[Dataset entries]
>>>
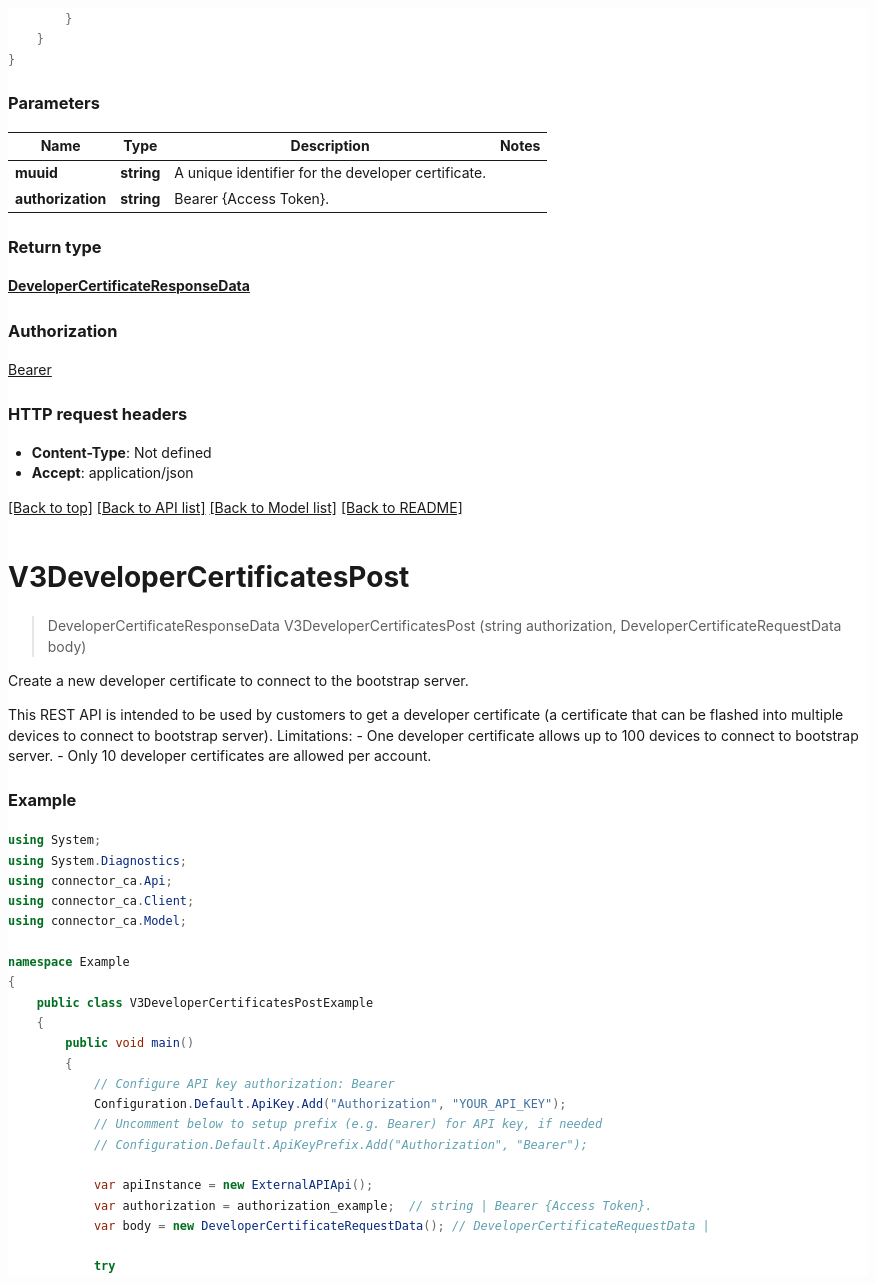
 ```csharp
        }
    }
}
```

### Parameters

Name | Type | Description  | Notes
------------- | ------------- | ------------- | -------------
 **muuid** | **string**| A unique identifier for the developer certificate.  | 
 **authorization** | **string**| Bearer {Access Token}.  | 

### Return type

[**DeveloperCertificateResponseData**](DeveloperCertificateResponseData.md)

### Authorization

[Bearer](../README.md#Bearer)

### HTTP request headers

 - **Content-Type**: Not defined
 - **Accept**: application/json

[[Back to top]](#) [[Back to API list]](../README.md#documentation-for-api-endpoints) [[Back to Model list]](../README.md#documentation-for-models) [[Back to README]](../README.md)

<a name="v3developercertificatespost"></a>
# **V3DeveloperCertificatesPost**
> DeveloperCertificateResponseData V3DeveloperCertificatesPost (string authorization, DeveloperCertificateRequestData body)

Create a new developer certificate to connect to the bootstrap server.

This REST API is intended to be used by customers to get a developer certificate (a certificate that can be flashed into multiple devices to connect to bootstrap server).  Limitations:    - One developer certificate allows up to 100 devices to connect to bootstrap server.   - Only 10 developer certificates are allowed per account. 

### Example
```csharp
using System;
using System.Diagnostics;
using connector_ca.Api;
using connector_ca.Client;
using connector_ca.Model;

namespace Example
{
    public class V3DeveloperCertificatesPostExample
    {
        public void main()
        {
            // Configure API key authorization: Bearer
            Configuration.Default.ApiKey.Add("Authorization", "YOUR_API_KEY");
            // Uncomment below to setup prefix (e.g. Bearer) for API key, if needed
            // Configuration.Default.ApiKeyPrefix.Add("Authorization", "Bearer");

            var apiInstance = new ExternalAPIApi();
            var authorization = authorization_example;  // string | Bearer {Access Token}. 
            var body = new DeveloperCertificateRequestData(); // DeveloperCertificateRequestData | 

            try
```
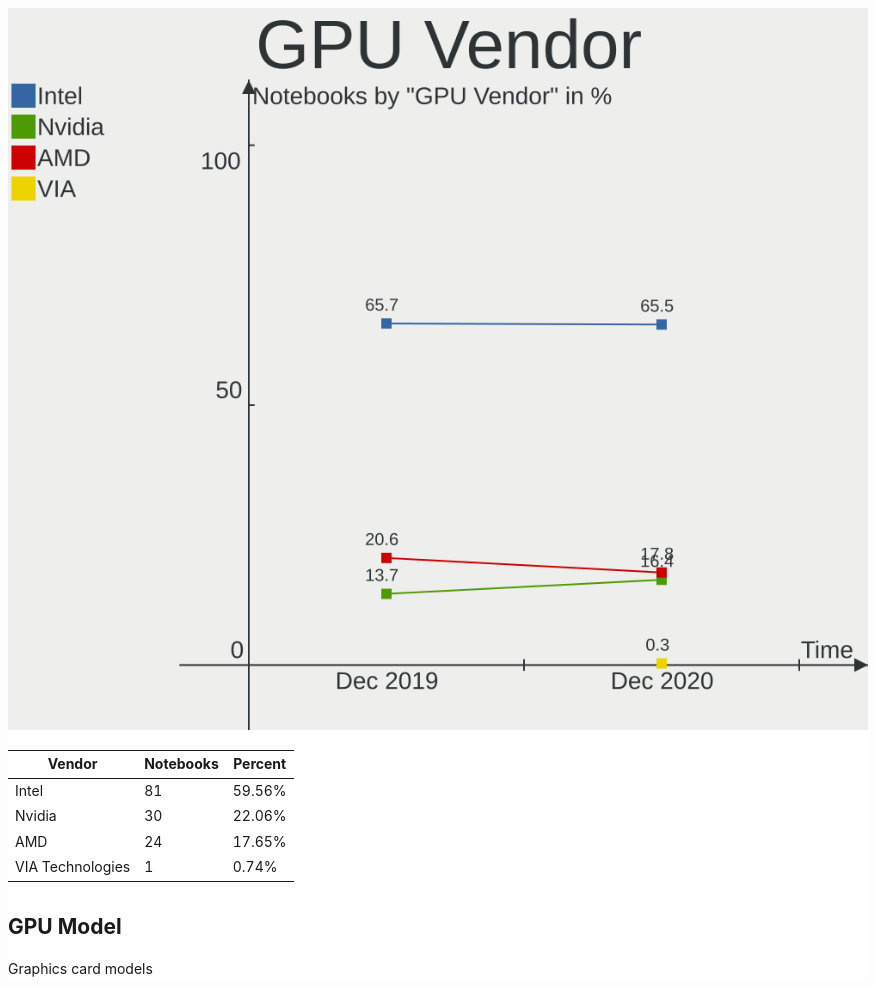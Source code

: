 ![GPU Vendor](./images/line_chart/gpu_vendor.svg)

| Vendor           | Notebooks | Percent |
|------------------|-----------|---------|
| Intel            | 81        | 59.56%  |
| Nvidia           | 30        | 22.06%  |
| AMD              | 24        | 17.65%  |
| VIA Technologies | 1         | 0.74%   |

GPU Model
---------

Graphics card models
<<<
Copy all of the records verbatim, omitting the pictures.

§ **WRITTEN RESPONSE**
 ```csharp
        }
    }
}
```

### Parameters

Name | Type | Description  | Notes
------------- | ------------- | ------------- | -------------
 **muuid** | **string**| A unique identifier for the developer certificate.  | 
 **authorization** | **string**| Bearer {Access Token}.  | 

### Return type

[**DeveloperCertificateResponseData**](DeveloperCertificateResponseData.md)

### Authorization

[Bearer](../README.md#Bearer)

### HTTP request headers

 - **Content-Type**: Not defined
 - **Accept**: application/json

[[Back to top]](#) [[Back to API list]](../README.md#documentation-for-api-endpoints) [[Back to Model list]](../README.md#documentation-for-models) [[Back to README]](../README.md)

<a name="v3developercertificatespost"></a>
# **V3DeveloperCertificatesPost**
> DeveloperCertificateResponseData V3DeveloperCertificatesPost (string authorization, DeveloperCertificateRequestData body)

Create a new developer certificate to connect to the bootstrap server.

This REST API is intended to be used by customers to get a developer certificate (a certificate that can be flashed into multiple devices to connect to bootstrap server).  Limitations:    - One developer certificate allows up to 100 devices to connect to bootstrap server.   - Only 10 developer certificates are allowed per account. 

### Example
```csharp
using System;
using System.Diagnostics;
using connector_ca.Api;
using connector_ca.Client;
using connector_ca.Model;

namespace Example
{
    public class V3DeveloperCertificatesPostExample
    {
        public void main()
        {
            // Configure API key authorization: Bearer
            Configuration.Default.ApiKey.Add("Authorization", "YOUR_API_KEY");
            // Uncomment below to setup prefix (e.g. Bearer) for API key, if needed
            // Configuration.Default.ApiKeyPrefix.Add("Authorization", "Bearer");

            var apiInstance = new ExternalAPIApi();
            var authorization = authorization_example;  // string | Bearer {Access Token}. 
            var body = new DeveloperCertificateRequestData(); // DeveloperCertificateRequestData | 

            try
```
Source code

: ![GPU Vendor](./images/line_chart/gpu_vendor.svg)

| Vendor           | Notebooks | Percent |
|------------------|-----------|---------|
| Intel            | 81        | 59.56%  |
| Nvidia           | 30        | 22.06%  |
| AMD              | 24        | 17.65%  |
| VIA Technologies | 1         | 0.74%   |

GPU Model
---------

Graphics card models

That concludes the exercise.